[Records drawn from a dataset]
══════════════════════════════

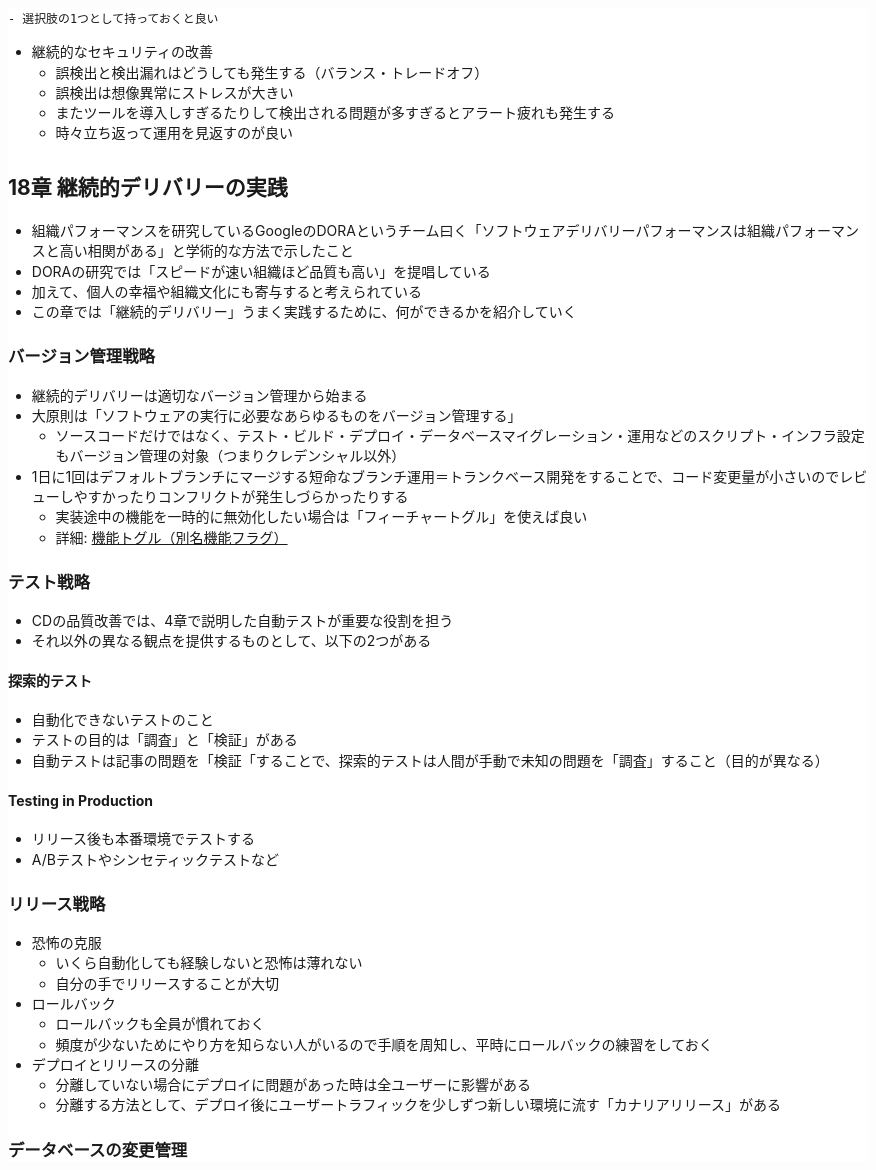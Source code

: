     - 選択肢の1つとして持っておくと良い
- 継続的なセキュリティの改善
  - 誤検出と検出漏れはどうしても発生する（バランス・トレードオフ）
  - 誤検出は想像異常にストレスが大きい
  - またツールを導入しすぎるたりして検出される問題が多すぎるとアラート疲れも発生する
  - 時々立ち返って運用を見返すのが良い

## 18章 継続的デリバリーの実践

- 組織パフォーマンスを研究しているGoogleのDORAというチーム曰く「ソフトウェアデリバリーパフォーマンスは組織パフォーマンスと高い相関がある」と学術的な方法で示したこと
- DORAの研究では「スピードが速い組織ほど品質も高い」を提唱している
- 加えて、個人の幸福や組織文化にも寄与すると考えられている
- この章では「継続的デリバリー」うまく実践するために、何ができるかを紹介していく

### バージョン管理戦略

- 継続的デリバリーは適切なバージョン管理から始まる
- 大原則は「ソフトウェアの実行に必要なあらゆるものをバージョン管理する」
  - ソースコードだけではなく、テスト・ビルド・デプロイ・データベースマイグレーション・運用などのスクリプト・インフラ設定もバージョン管理の対象（つまりクレデンシャル以外）
- 1日に1回はデフォルトブランチにマージする短命なブランチ運用＝トランクベース開発をすることで、コード変更量が小さいのでレビューしやすかったりコンフリクトが発生しづらかったりする
  - 実装途中の機能を一時的に無効化したい場合は「フィーチャートグル」を使えば良い
  - 詳細: [機能トグル（別名機能フラグ）](https://martinfowler.com/articles/feature-toggles.html)

### テスト戦略

- CDの品質改善では、4章で説明した自動テストが重要な役割を担う
- それ以外の異なる観点を提供するものとして、以下の2つがある

#### 探索的テスト

- 自動化できないテストのこと
- テストの目的は「調査」と「検証」がある
- 自動テストは記事の問題を「検証「することで、探索的テストは人間が手動で未知の問題を「調査」すること（目的が異なる）

#### Testing in Production

- リリース後も本番環境でテストする
- A/Bテストやシンセティックテストなど

### リリース戦略

- 恐怖の克服
  - いくら自動化しても経験しないと恐怖は薄れない
  - 自分の手でリリースすることが大切
- ロールバック
  - ロールバックも全員が慣れておく
  - 頻度が少ないためにやり方を知らない人がいるので手順を周知し、平時にロールバックの練習をしておく
- デプロイとリリースの分離
  - 分離していない場合にデプロイに問題があった時は全ユーザーに影響がある
  - 分離する方法として、デプロイ後にユーザートラフィックを少しずつ新しい環境に流す「カナリアリリース」がある

### データベースの変更管理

══════════════════════════════

### Task brief
Output the records exactly, please. The pictures are not part of the copy.

### Exercise response
Source code

:     - 選択肢の1つとして持っておくと良い
- 継続的なセキュリティの改善
  - 誤検出と検出漏れはどうしても発生する（バランス・トレードオフ）
  - 誤検出は想像異常にストレスが大きい
  - またツールを導入しすぎるたりして検出される問題が多すぎるとアラート疲れも発生する
  - 時々立ち返って運用を見返すのが良い

## 18章 継続的デリバリーの実践

- 組織パフォーマンスを研究しているGoogleのDORAというチーム曰く「ソフトウェアデリバリーパフォーマンスは組織パフォーマンスと高い相関がある」と学術的な方法で示したこと
- DORAの研究では「スピードが速い組織ほど品質も高い」を提唱している
- 加えて、個人の幸福や組織文化にも寄与すると考えられている
- この章では「継続的デリバリー」うまく実践するために、何ができるかを紹介していく

### バージョン管理戦略

- 継続的デリバリーは適切なバージョン管理から始まる
- 大原則は「ソフトウェアの実行に必要なあらゆるものをバージョン管理する」
  - ソースコードだけではなく、テスト・ビルド・デプロイ・データベースマイグレーション・運用などのスクリプト・インフラ設定もバージョン管理の対象（つまりクレデンシャル以外）
- 1日に1回はデフォルトブランチにマージする短命なブランチ運用＝トランクベース開発をすることで、コード変更量が小さいのでレビューしやすかったりコンフリクトが発生しづらかったりする
  - 実装途中の機能を一時的に無効化したい場合は「フィーチャートグル」を使えば良い
  - 詳細: [機能トグル（別名機能フラグ）](https://martinfowler.com/articles/feature-toggles.html)

### テスト戦略

- CDの品質改善では、4章で説明した自動テストが重要な役割を担う
- それ以外の異なる観点を提供するものとして、以下の2つがある

#### 探索的テスト

- 自動化できないテストのこと
- テストの目的は「調査」と「検証」がある
- 自動テストは記事の問題を「検証「することで、探索的テストは人間が手動で未知の問題を「調査」すること（目的が異なる）

#### Testing in Production

- リリース後も本番環境でテストする
- A/Bテストやシンセティックテストなど

### リリース戦略

- 恐怖の克服
  - いくら自動化しても経験しないと恐怖は薄れない
  - 自分の手でリリースすることが大切
- ロールバック
  - ロールバックも全員が慣れておく
  - 頻度が少ないためにやり方を知らない人がいるので手順を周知し、平時にロールバックの練習をしておく
- デプロイとリリースの分離
  - 分離していない場合にデプロイに問題があった時は全ユーザーに影響がある
  - 分離する方法として、デプロイ後にユーザートラフィックを少しずつ新しい環境に流す「カナリアリリース」がある

### データベースの変更管理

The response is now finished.